U.J.A. employs no outside professional fund raisers. Instead, the small, fulltime staff relies on Jewish civic and business leaders with a proud sense of Judaism's traditional willingness to take care of its own. U.J.A.'s fund raisers sell hard and sell soft, specialize in massive telephone assaults on their business friends and fund-raising lunches at which big donors exert moral pressure on the reluctant by publicly announcing their pledges. The drive is conducted in 3,500 communities, with New York City's 2,500,000 Jews generally the highest contributing, followed by Chicago (400,000), Los Angeles (400,000), Philadelphia (300,000). At last week's Miami lunch, guests promised to put up more than $14 million in contributions.

Something for Baltimore. Archetype of U.J.A.'s philanthropists is U.J.A.'s new fund-drive chairman, Baltimore Builder Joseph Meyerhoff, 61. Born in Russia, Meyerhoff went to the University of Maryland Law School, set up shop as a house builder in 1920. During the Depression, he eked out a living as a small-scale real estate operator. Now he runs the Joseph Meyerhoff Corp., a firm that specializes in "community development" projects, averages nearly 600 housing units a year, has helped build Baltimore's four largest shopping centers.
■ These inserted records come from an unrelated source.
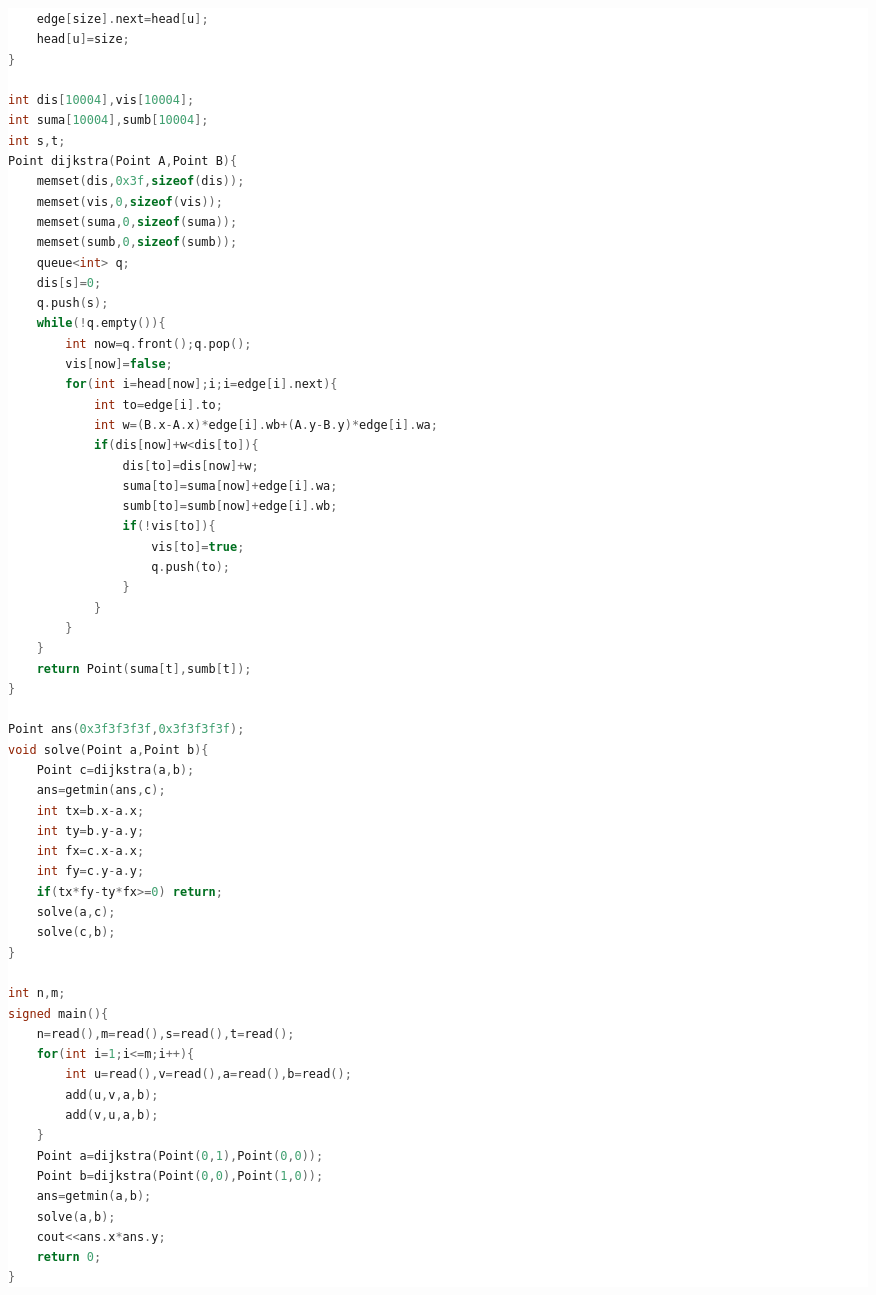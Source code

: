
 ```cpp
	edge[size].next=head[u];
	head[u]=size;
}

int dis[10004],vis[10004];
int suma[10004],sumb[10004];
int s,t;
Point dijkstra(Point A,Point B){
	memset(dis,0x3f,sizeof(dis));
	memset(vis,0,sizeof(vis));
	memset(suma,0,sizeof(suma));
	memset(sumb,0,sizeof(sumb));
	queue<int> q;
	dis[s]=0;
	q.push(s);
	while(!q.empty()){
		int now=q.front();q.pop();
		vis[now]=false;
		for(int i=head[now];i;i=edge[i].next){
			int to=edge[i].to;
			int w=(B.x-A.x)*edge[i].wb+(A.y-B.y)*edge[i].wa;
			if(dis[now]+w<dis[to]){
				dis[to]=dis[now]+w;
				suma[to]=suma[now]+edge[i].wa;
				sumb[to]=sumb[now]+edge[i].wb;
				if(!vis[to]){
					vis[to]=true;
					q.push(to);
				}
			}
		}
	}
	return Point(suma[t],sumb[t]);
}

Point ans(0x3f3f3f3f,0x3f3f3f3f);
void solve(Point a,Point b){
	Point c=dijkstra(a,b);
	ans=getmin(ans,c);
	int tx=b.x-a.x;
	int ty=b.y-a.y;
	int fx=c.x-a.x;
	int fy=c.y-a.y;
	if(tx*fy-ty*fx>=0) return;
	solve(a,c);
	solve(c,b);
}

int n,m;
signed main(){
	n=read(),m=read(),s=read(),t=read();
	for(int i=1;i<=m;i++){
		int u=read(),v=read(),a=read(),b=read();
		add(u,v,a,b);
		add(v,u,a,b);
	}
	Point a=dijkstra(Point(0,1),Point(0,0));
	Point b=dijkstra(Point(0,0),Point(1,0));
	ans=getmin(a,b);
	solve(a,b);
	cout<<ans.x*ans.y;
	return 0;
}
```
Meyerhoff spends nearly as much time on civic causes as he does on construction: he is president of the city's Associated Jewish Charities (which last year raised $3,100,000 for worthy causes in both Baltimore and Israel), presides over the State Planning Commission. Although he builds no houses in Israel, Meyerhoff is also president of the Palestine Economic Corp., which has raised $11 million for private investment in Israeli industry since 1948. "In my family," he says, "we took for granted that being a Jew and being interested in what was first Palestine and is now Israel were one and the same thing."